(Records begins)

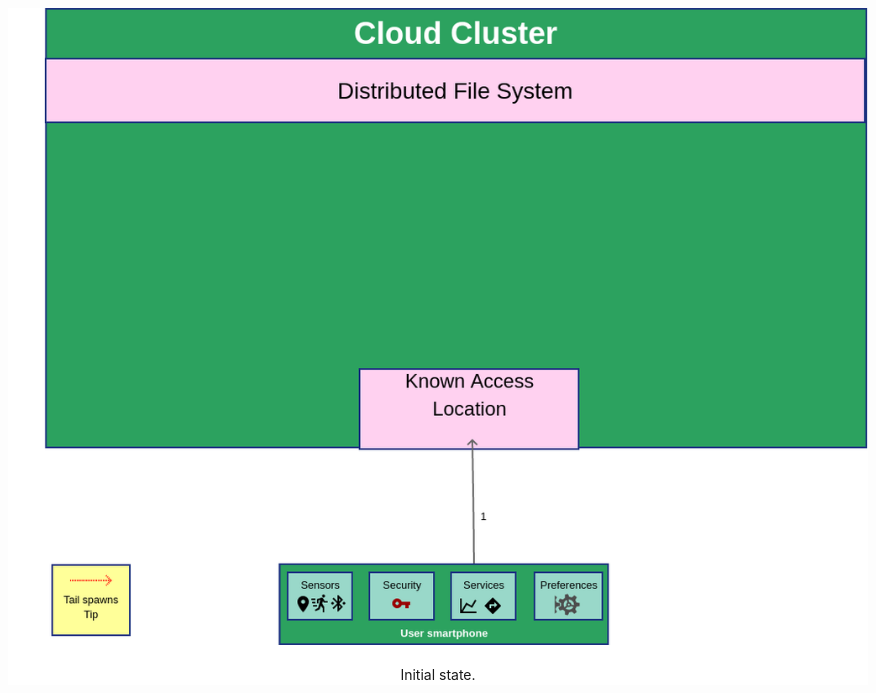 ![Initial State](imgs/first_architecture_step.png)

<p style="text-align: center;">Initial state.</p>

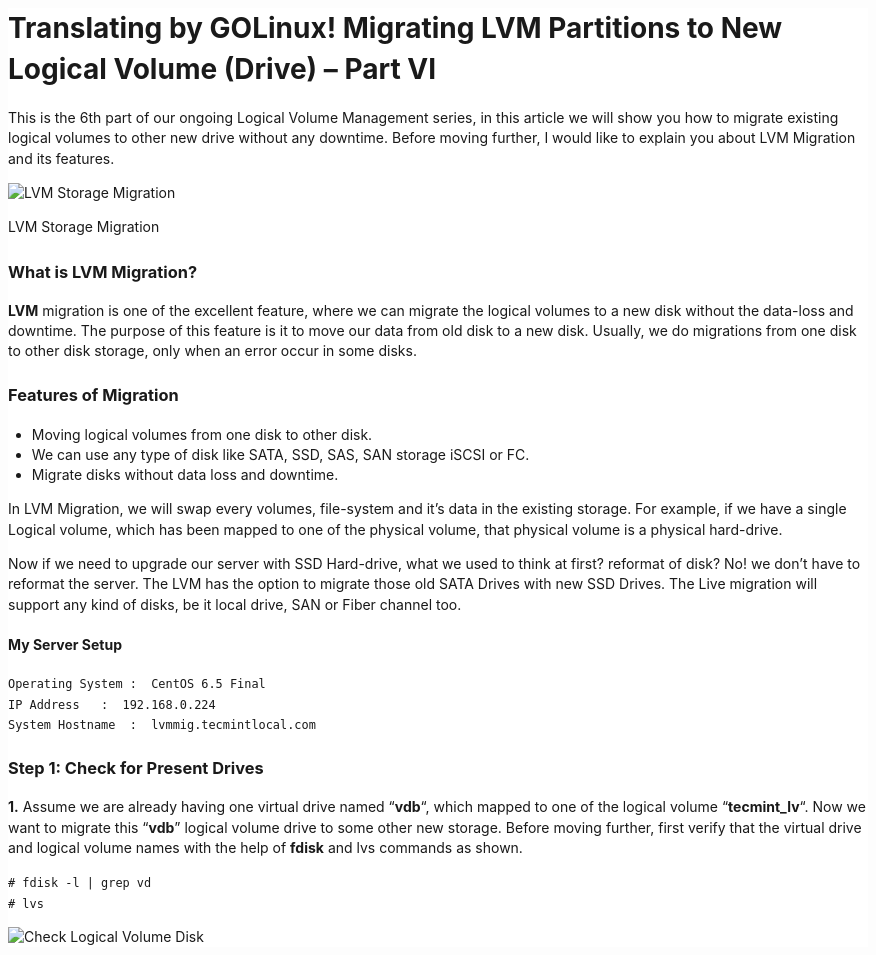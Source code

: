 Translating by GOLinux!
Migrating LVM Partitions to New Logical Volume (Drive) – Part VI
================================================================================
This is the 6th part of our ongoing Logical Volume Management series, in this article we will show you how to migrate existing logical volumes to other new drive without any downtime. Before moving further, I would like to explain you about LVM Migration and its features.

![LVM Storage Migration](http://www.tecmint.com/wp-content/uploads/2014/10/LVM-Migrations.png)

LVM Storage Migration

### What is LVM Migration? ###

**LVM** migration is one of the excellent feature, where we can migrate the logical volumes to a new disk without the data-loss and downtime. The purpose of this feature is it to move our data from old disk to a new disk. Usually, we do migrations from one disk to other disk storage, only when an error occur in some disks.

### Features of Migration ###

- Moving logical volumes from one disk to other disk.
- We can use any type of disk like SATA, SSD, SAS, SAN storage iSCSI or FC.
- Migrate disks without data loss and downtime.

In LVM Migration, we will swap every volumes, file-system and it’s data in the existing storage. For example, if we have a single Logical volume, which has been mapped to one of the physical volume, that physical volume is a physical hard-drive.

Now if we need to upgrade our server with SSD Hard-drive, what we used to think at first? reformat of disk? No! we don’t have to reformat the server. The LVM has the option to migrate those old SATA Drives with new SSD Drives. The Live migration will support any kind of disks, be it local drive, SAN or Fiber channel too.

#### My Server Setup ####

    Operating System :	CentOS 6.5 Final
    IP Address	 :	192.168.0.224
    System Hostname	 :	lvmmig.tecmintlocal.com

### Step 1: Check for Present Drives ###

**1.** Assume we are already having one virtual drive named “**vdb**“, which mapped to one of the logical volume “**tecmint_lv**“. Now we want to migrate this “**vdb**” logical volume drive to some other new storage. Before moving further, first verify that the virtual drive and logical volume names with the help of **fdisk** and lvs commands as shown.

    # fdisk -l | grep vd
    # lvs

![Check Logical Volume Disk](http://www.tecmint.com/wp-content/uploads/2014/10/Check-Logical-Volume-Disk.png)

(Records ends)

▶ Problem statement:
Would it be possible to reproduce the material word for word, images omitted?

▶ Written response:
 ![Initial State](imgs/first_architecture_step.png)

<p style="text-align: center;">Initial state.</p>

Source code

: Translating by GOLinux!
Migrating LVM Partitions to New Logical Volume (Drive) – Part VI
================================================================================
This is the 6th part of our ongoing Logical Volume Management series, in this article we will show you how to migrate existing logical volumes to other new drive without any downtime. Before moving further, I would like to explain you about LVM Migration and its features.

![LVM Storage Migration](http://www.tecmint.com/wp-content/uploads/2014/10/LVM-Migrations.png)

LVM Storage Migration

### What is LVM Migration? ###

**LVM** migration is one of the excellent feature, where we can migrate the logical volumes to a new disk without the data-loss and downtime. The purpose of this feature is it to move our data from old disk to a new disk. Usually, we do migrations from one disk to other disk storage, only when an error occur in some disks.

### Features of Migration ###

- Moving logical volumes from one disk to other disk.
- We can use any type of disk like SATA, SSD, SAS, SAN storage iSCSI or FC.
- Migrate disks without data loss and downtime.

In LVM Migration, we will swap every volumes, file-system and it’s data in the existing storage. For example, if we have a single Logical volume, which has been mapped to one of the physical volume, that physical volume is a physical hard-drive.

Now if we need to upgrade our server with SSD Hard-drive, what we used to think at first? reformat of disk? No! we don’t have to reformat the server. The LVM has the option to migrate those old SATA Drives with new SSD Drives. The Live migration will support any kind of disks, be it local drive, SAN or Fiber channel too.

#### My Server Setup ####

    Operating System :	CentOS 6.5 Final
    IP Address	 :	192.168.0.224
    System Hostname	 :	lvmmig.tecmintlocal.com

### Step 1: Check for Present Drives ###

**1.** Assume we are already having one virtual drive named “**vdb**“, which mapped to one of the logical volume “**tecmint_lv**“. Now we want to migrate this “**vdb**” logical volume drive to some other new storage. Before moving further, first verify that the virtual drive and logical volume names with the help of **fdisk** and lvs commands as shown.

    # fdisk -l | grep vd
    # lvs

![Check Logical Volume Disk](http://www.tecmint.com/wp-content/uploads/2014/10/Check-Logical-Volume-Disk.png)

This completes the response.